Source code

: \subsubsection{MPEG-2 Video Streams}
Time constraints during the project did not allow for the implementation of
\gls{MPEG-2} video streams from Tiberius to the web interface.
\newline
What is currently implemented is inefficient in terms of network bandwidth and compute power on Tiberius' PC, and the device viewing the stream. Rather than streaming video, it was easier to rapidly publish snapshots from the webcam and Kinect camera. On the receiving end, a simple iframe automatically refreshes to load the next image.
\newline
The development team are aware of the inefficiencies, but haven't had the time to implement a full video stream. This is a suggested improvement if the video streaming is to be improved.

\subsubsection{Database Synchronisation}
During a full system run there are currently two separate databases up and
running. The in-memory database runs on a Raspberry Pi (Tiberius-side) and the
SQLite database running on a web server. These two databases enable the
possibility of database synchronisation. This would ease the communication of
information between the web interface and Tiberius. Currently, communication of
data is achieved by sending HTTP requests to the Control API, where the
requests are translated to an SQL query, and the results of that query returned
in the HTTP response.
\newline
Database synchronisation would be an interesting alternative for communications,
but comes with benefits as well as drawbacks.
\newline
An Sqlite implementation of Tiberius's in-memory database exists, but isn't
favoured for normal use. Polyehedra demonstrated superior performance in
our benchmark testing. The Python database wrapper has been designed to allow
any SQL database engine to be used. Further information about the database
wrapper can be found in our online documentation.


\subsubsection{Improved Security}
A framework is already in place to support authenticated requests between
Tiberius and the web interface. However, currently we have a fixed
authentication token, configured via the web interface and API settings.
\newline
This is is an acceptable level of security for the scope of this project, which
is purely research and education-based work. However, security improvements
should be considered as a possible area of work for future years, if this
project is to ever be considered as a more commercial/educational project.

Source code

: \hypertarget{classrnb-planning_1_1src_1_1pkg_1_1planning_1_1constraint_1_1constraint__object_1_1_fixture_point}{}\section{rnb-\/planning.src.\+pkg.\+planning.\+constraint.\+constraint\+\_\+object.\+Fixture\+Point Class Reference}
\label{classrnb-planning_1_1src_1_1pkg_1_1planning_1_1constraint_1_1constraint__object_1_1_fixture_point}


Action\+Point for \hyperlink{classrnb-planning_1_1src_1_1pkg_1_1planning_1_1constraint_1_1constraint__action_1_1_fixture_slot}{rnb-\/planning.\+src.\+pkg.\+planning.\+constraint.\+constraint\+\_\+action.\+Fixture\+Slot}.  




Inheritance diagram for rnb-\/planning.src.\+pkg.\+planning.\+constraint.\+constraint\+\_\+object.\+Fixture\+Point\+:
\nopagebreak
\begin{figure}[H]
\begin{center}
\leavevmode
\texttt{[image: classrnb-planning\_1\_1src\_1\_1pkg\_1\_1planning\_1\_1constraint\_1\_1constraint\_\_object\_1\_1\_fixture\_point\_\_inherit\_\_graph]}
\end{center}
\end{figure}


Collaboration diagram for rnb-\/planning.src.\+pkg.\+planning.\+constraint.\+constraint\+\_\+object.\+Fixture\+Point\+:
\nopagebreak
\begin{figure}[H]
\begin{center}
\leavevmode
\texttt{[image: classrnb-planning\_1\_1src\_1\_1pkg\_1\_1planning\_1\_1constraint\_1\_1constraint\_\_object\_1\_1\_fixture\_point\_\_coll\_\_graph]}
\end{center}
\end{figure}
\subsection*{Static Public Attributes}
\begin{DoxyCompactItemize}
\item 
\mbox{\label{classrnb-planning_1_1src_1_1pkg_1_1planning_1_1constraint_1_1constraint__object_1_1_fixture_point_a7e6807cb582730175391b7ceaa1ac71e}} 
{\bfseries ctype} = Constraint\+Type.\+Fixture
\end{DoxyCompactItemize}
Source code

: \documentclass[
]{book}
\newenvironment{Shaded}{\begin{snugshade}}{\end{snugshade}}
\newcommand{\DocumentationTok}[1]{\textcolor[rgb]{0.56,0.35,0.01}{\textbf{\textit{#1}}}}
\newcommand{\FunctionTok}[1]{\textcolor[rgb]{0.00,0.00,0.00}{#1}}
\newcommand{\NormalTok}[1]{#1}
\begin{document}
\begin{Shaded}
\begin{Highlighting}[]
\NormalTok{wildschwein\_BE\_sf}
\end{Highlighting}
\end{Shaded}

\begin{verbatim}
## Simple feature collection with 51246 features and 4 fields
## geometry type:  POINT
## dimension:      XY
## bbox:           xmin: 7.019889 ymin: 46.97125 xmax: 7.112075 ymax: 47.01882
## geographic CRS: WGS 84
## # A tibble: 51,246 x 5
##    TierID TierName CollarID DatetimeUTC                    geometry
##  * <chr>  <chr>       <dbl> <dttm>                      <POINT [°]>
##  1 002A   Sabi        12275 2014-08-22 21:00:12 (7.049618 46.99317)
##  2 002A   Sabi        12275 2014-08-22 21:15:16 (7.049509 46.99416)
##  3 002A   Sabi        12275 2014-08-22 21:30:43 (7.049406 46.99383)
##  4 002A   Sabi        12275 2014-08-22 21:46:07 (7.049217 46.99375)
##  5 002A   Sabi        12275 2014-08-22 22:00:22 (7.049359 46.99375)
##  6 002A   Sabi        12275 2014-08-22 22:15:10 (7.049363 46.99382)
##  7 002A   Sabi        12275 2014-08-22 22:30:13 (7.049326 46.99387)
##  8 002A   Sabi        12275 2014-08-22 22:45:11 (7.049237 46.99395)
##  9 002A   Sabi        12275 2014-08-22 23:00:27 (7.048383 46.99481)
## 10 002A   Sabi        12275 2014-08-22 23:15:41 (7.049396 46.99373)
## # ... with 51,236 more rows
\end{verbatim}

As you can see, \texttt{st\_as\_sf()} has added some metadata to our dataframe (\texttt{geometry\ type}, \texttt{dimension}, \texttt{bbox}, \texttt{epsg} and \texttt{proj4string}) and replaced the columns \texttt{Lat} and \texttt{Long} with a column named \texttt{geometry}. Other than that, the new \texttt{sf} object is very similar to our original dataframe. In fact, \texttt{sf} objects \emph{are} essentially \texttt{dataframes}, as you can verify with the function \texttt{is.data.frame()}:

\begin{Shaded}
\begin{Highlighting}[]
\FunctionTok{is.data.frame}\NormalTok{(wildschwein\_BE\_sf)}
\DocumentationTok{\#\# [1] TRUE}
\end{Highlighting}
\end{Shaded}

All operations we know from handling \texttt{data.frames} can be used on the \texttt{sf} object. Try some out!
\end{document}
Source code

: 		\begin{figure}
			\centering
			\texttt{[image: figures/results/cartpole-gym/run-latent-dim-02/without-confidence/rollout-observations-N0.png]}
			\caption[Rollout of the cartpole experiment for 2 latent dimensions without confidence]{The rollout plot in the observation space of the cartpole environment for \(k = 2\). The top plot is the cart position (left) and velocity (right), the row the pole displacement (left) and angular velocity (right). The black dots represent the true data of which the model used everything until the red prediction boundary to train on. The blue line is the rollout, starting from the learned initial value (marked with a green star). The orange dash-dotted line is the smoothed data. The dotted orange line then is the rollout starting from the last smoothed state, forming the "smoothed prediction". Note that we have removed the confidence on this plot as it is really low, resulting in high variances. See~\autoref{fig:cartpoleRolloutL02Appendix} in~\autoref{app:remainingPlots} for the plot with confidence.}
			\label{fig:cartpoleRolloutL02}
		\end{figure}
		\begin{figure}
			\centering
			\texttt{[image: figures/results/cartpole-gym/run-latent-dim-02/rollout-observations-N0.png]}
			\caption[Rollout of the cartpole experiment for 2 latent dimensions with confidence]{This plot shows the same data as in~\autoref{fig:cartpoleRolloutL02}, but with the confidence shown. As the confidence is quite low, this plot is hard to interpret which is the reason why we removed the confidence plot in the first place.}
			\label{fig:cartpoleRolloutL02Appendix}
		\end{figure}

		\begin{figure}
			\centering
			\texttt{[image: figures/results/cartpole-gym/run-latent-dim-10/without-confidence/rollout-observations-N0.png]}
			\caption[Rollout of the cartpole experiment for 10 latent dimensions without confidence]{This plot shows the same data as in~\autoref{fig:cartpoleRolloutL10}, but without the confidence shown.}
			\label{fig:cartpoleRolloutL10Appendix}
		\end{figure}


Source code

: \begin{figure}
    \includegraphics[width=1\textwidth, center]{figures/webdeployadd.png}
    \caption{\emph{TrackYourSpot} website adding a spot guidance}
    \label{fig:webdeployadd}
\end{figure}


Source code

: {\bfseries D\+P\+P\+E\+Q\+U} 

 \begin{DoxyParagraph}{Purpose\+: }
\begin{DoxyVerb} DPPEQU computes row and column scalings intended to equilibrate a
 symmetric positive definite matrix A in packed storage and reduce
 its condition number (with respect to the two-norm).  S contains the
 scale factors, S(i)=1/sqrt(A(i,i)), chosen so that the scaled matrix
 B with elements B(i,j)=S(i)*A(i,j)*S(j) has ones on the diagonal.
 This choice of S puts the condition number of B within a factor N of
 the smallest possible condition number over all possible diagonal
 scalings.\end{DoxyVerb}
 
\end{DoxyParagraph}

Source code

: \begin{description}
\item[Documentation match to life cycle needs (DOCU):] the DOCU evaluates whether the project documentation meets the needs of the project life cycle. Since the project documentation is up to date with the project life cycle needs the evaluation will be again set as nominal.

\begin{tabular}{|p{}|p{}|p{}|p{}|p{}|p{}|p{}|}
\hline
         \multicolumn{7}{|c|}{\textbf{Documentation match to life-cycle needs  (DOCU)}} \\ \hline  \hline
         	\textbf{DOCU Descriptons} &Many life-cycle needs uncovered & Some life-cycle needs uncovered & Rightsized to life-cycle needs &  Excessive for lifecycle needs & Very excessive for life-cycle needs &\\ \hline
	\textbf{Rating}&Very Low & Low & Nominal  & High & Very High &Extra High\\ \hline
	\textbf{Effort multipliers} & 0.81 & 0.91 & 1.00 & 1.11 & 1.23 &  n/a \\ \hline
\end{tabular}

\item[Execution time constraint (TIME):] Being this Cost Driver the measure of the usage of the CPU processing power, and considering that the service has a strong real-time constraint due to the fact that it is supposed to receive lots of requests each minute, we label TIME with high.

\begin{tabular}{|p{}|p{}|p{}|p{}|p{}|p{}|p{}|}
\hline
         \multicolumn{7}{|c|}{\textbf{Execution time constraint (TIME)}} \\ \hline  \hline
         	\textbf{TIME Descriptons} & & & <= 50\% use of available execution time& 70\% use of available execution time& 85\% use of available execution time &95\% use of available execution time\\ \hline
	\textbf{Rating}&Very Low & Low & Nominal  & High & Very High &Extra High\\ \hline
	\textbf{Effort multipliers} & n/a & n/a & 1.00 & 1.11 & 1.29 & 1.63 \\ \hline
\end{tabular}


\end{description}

Problem statement: Copy every line of the entries in which "databases" can be found.

Response to this exercise:
During a full system run there are currently two separate databases up and
SQLite database running on a web server. These two databases enable the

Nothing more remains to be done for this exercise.